Setiap muslim dimanapun berada hendaknya dalam niatan li’lai kalimatillah, meninggikan kalimat Allah, menyebarkan Agama Islam dan berdakwah. Jika memungkinakan disebuah tempat untuk berdakwah, maka berdakwahlah, namun jika tidak memungkinkan, maka hijrahlah.

Hijrah secara bahasa berarti berpindah dari suatu tempat ke tempat lain yang dianggap lebih baik. Dalam hadits di atas, Rasulullah ﷺ telah menyampaikan bahwa tidak ada lagi Hijrah setelah peristiwa Penaklukan (Fathu) Makkah, yakni pasca peristiwa kemenangan Islam atas Kota Makkah. Mengapa demikian? Al Munawi memberikan alasan bahwa Karena Makkah sudah menjadi kota yang aman untuk berdakwah, sementara perintah hijrah adalah dalam rangka untuk menyelamatkan agama. Jika hijrah dari Makkah saat itu hukumnya wajib, maka dengan sabda ini hijrah dari Makkah menjadi tidak wajib, sehingga tidak perlu melakukannya. Selain itu, sabda Rasulullah ﷺ ini merupakan salah satu mukjizat beliau yang berarti bahwa selamanya Makkah akan menjadi Negara Aman untuk menyebarkan agama Islam, sehingga tidak ada lagi hijrah dari Makkah menuju tempat lain yang aman.

Sebelum Fathu Makkah, kaum muslim tercatat berhijrah dari Makkah dua kali, yakni pertama Hijrah ke habasyah (Ethiopia), dan ke dua adalah hijrah ke Madinah yang kemudian tercatat sebagai tonggak kemenangan Islam, sehingga hijrah kedua ini dijadikan sebagai awal penanggalan tahun Hijriyah. Hal Itu karena kaum Muslim di Makkah saat itu posisinya sangat mengenaskan dan masih belum kuat sehingga nasib agama harus diselamatkan dengan berpindah dari Makkah.

Dengan demikian, karena alasan Hijrah dari Makkah adalah untuk menyelamatkan nasib Islam, maka bagi kaum muslim yang berada dalam kondisi seperti kaum Muslim sebelum Fathu Makkah, berkewajiban berhijrah ke sebuah tempat yang aman untuk Islam, baik itu desa, kota, bahkan sampai ke tingkat Negara.
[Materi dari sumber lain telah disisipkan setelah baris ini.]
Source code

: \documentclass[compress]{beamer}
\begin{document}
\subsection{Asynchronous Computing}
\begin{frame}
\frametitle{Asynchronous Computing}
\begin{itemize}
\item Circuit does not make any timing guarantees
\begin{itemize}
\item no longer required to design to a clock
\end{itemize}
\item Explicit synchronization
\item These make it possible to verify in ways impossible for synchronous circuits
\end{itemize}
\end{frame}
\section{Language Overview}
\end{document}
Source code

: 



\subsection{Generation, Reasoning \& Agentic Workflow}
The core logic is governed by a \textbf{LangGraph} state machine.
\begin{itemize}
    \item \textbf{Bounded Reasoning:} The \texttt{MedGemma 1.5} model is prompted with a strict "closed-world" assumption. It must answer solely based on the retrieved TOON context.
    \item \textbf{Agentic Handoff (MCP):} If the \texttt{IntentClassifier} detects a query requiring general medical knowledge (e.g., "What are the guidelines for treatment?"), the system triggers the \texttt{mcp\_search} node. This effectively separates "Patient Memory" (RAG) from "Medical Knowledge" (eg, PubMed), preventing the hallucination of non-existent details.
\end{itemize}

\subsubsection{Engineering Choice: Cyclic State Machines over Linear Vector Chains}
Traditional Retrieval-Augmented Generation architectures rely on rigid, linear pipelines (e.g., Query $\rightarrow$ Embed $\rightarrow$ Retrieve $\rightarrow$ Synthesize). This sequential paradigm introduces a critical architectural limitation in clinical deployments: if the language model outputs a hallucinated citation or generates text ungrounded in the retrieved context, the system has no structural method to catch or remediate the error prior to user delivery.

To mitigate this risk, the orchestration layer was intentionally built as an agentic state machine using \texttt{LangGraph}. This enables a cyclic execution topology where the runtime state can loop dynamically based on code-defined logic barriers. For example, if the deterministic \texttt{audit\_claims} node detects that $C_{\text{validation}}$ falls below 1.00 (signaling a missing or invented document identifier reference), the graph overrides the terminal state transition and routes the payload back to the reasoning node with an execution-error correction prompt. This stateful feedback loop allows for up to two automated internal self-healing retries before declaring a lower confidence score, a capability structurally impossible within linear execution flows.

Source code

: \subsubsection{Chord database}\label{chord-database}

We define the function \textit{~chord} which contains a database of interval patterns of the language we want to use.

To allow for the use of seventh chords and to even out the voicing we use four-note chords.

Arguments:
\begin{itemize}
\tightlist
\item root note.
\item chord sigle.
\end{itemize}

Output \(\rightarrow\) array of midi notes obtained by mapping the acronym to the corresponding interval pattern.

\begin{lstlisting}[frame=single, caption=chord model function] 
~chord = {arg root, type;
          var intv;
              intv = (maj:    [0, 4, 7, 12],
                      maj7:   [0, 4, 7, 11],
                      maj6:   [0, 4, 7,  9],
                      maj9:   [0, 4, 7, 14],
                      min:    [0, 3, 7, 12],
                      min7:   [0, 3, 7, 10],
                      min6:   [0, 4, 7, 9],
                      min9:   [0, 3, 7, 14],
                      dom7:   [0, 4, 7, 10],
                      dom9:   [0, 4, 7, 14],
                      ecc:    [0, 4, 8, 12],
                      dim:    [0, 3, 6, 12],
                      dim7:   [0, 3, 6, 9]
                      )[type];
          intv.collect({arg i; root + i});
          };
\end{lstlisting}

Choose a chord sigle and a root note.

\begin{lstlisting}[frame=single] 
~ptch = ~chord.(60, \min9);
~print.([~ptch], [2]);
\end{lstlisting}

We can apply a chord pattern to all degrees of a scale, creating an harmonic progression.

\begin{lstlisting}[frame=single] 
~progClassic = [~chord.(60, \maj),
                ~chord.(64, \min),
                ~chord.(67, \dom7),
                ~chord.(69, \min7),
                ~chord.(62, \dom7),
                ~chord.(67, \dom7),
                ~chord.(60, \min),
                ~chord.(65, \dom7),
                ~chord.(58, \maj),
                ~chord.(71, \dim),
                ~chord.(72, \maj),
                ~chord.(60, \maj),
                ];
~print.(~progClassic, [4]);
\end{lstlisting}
Ibnu Hajar, pemilik Kitab Fatul Bari lebih memerinci perihal hukum Hijrah ini, yakni :

Negara atau tempat yang senasib dengan Makkah pasca Fathu, yakni sudah sangat aman dan bisa seluas mungkin menyebarkan agama Islam, maka tidak tidak ada kewajiban berhijrah dari tempat tersebut. Namun jika kondisinya masih seperti Makkah pra Fathu, maka ada tiga kemungkinan :

  1. Ia mampu berpindah, dan ia tidak mempu menampakkan Islam dan menjalankan kewajiban sebagai muslim, maka berhijrah hukumnya wajib baginya.
  2. Ia mampu berhijrah namun ia masih bisa menampakkan agama, bisa mengerjakan kewajiban sebagai seorang Muslim, maka hijrah baginya adalah sunnah, tujuannya agar di tempat lain ia bisa memperbanyak kaum muslimin, mengenal mereka dan bisa rehat dari melihat kemungkaran.
  3. Ia tidak bisa berhijrah, baik karena fator sakit, dana atau yang lain, maka ia diperbolehkan bertahan di tempat tersebut namun ia harus tetap berupaya berhijrah demi keselamatan agama.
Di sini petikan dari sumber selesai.